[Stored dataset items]
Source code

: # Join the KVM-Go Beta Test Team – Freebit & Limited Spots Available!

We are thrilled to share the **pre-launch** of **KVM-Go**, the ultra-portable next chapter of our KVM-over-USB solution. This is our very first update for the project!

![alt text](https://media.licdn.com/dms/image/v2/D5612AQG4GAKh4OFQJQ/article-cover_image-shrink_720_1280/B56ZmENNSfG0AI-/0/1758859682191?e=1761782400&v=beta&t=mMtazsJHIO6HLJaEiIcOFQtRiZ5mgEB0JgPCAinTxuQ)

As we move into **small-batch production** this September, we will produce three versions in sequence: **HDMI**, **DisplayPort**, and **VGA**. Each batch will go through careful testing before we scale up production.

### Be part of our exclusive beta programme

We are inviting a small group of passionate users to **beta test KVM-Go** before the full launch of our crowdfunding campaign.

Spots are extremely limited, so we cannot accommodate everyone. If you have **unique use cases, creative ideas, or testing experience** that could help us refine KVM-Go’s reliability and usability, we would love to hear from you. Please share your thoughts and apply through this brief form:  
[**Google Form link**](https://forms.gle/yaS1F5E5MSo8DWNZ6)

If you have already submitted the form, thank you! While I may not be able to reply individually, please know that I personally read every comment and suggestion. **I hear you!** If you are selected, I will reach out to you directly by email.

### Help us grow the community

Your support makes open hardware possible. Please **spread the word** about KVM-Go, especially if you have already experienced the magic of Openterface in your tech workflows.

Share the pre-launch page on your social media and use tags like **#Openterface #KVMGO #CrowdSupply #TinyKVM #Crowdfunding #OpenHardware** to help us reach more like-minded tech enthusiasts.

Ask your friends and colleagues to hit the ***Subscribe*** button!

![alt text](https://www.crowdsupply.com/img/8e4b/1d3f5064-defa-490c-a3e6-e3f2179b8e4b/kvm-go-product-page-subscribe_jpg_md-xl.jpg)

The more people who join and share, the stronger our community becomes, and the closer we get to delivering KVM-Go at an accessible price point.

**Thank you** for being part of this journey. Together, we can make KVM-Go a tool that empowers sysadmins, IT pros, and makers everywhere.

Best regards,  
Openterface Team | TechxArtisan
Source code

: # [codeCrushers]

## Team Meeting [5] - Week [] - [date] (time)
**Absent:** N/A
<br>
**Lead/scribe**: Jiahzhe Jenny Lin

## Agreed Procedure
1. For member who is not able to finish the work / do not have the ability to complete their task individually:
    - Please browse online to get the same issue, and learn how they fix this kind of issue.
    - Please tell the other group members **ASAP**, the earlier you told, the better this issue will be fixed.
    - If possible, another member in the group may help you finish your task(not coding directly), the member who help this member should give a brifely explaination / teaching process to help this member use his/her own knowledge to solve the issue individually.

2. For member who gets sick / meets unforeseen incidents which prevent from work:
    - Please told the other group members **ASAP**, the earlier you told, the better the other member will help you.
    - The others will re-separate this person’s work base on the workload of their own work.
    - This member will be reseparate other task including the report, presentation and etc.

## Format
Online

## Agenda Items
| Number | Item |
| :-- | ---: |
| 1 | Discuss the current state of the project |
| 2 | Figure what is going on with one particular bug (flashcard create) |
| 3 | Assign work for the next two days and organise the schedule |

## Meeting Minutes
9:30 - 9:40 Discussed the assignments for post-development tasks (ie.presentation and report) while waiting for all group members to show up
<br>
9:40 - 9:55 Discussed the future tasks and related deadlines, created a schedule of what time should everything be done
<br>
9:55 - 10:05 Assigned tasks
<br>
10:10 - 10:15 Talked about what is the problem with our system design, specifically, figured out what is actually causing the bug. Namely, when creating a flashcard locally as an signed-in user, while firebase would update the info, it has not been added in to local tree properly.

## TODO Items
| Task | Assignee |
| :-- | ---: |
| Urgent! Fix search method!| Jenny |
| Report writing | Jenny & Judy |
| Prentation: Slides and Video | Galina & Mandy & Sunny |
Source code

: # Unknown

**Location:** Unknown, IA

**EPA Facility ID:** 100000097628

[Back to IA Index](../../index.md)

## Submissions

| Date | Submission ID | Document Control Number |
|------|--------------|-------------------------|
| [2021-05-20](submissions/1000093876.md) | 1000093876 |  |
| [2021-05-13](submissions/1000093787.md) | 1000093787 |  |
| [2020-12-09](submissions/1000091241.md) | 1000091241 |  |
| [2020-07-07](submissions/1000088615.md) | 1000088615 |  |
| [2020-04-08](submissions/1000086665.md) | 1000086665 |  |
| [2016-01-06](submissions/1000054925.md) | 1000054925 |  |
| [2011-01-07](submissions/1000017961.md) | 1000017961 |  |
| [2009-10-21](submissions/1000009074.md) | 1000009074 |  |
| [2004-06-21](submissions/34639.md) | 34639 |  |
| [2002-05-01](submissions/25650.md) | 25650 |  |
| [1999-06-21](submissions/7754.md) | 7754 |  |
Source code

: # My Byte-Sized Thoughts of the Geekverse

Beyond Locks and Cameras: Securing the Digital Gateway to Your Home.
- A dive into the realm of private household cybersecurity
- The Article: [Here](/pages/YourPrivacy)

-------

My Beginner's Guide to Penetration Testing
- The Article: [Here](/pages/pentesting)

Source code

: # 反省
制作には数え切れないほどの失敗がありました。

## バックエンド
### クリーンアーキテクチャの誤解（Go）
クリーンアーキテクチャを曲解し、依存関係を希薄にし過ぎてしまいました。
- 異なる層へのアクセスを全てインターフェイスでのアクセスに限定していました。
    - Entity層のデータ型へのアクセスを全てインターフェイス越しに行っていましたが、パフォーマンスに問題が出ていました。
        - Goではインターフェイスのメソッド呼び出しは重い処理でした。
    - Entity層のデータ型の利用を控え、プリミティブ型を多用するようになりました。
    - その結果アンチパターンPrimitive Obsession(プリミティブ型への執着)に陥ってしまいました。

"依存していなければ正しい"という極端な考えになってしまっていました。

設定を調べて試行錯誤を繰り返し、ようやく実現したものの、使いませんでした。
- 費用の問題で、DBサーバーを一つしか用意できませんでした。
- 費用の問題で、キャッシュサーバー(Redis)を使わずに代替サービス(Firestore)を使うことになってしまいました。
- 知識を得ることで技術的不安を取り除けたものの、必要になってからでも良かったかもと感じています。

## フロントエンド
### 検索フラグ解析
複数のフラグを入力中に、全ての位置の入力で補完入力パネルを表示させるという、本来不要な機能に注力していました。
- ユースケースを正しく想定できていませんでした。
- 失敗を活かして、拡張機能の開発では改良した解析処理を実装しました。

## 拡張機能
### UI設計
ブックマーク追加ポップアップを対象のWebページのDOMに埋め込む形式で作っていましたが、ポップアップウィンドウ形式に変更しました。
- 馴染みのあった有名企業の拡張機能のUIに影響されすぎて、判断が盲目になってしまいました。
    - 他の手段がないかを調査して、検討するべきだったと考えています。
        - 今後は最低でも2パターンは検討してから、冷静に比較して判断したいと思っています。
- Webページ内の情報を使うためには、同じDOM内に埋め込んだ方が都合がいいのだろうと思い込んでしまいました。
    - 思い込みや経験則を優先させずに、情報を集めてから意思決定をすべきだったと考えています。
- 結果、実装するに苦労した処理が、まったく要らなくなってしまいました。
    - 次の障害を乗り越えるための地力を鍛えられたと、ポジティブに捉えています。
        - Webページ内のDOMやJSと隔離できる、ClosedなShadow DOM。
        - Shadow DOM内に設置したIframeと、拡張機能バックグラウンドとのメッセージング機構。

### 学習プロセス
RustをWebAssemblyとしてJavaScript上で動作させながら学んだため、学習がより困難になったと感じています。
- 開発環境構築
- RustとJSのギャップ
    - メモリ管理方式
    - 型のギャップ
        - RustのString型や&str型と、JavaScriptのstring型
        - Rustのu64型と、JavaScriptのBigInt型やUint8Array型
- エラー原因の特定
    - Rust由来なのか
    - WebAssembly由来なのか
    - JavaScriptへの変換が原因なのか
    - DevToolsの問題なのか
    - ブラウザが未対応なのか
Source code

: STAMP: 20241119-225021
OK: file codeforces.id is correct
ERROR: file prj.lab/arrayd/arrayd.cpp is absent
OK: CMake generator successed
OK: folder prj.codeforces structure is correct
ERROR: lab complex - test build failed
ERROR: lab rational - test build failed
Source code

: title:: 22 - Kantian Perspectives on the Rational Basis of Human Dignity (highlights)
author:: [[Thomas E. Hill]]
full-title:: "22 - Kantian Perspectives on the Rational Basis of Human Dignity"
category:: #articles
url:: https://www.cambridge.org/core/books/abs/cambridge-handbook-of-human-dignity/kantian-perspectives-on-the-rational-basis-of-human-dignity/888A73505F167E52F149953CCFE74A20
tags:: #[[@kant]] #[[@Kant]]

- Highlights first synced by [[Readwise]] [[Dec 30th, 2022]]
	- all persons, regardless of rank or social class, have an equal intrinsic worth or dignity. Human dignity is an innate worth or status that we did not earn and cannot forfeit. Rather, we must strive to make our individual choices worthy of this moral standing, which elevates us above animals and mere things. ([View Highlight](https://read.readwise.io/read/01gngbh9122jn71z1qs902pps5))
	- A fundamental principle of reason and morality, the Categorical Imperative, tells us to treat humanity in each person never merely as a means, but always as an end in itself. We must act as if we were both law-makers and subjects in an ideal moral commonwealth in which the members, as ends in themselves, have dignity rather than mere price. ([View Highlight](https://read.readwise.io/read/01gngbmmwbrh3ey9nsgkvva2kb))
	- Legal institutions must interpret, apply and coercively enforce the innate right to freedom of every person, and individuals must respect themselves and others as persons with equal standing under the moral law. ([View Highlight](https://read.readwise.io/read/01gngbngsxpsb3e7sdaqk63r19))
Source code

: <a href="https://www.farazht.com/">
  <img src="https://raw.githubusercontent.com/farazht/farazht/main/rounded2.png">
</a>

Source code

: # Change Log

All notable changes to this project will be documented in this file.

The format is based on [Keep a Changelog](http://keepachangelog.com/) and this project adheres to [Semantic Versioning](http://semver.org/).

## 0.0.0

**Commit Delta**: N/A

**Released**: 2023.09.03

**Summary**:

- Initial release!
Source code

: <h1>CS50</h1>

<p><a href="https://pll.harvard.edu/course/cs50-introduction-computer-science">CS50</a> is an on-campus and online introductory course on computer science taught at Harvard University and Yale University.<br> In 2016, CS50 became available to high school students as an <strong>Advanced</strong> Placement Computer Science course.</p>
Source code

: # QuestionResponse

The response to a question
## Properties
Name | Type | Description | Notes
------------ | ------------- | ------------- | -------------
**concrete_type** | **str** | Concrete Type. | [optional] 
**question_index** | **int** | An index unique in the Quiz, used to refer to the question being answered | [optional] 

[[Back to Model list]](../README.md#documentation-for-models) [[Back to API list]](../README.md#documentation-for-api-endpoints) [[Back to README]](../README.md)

THE PROBLEM:
Look back at the entries above and repeat, unchanged, every line from the line holding "OK: folder prj.codeforces" through the line holding "category:: #articles".

EXERCISE ANSWER:
OK: folder prj.codeforces structure is correct
ERROR: lab complex - test build failed
ERROR: lab rational - test build failed
Source code

: title:: 22 - Kantian Perspectives on the Rational Basis of Human Dignity (highlights)
author:: [[Thomas E. Hill]]
full-title:: "22 - Kantian Perspectives on the Rational Basis of Human Dignity"
category:: #articles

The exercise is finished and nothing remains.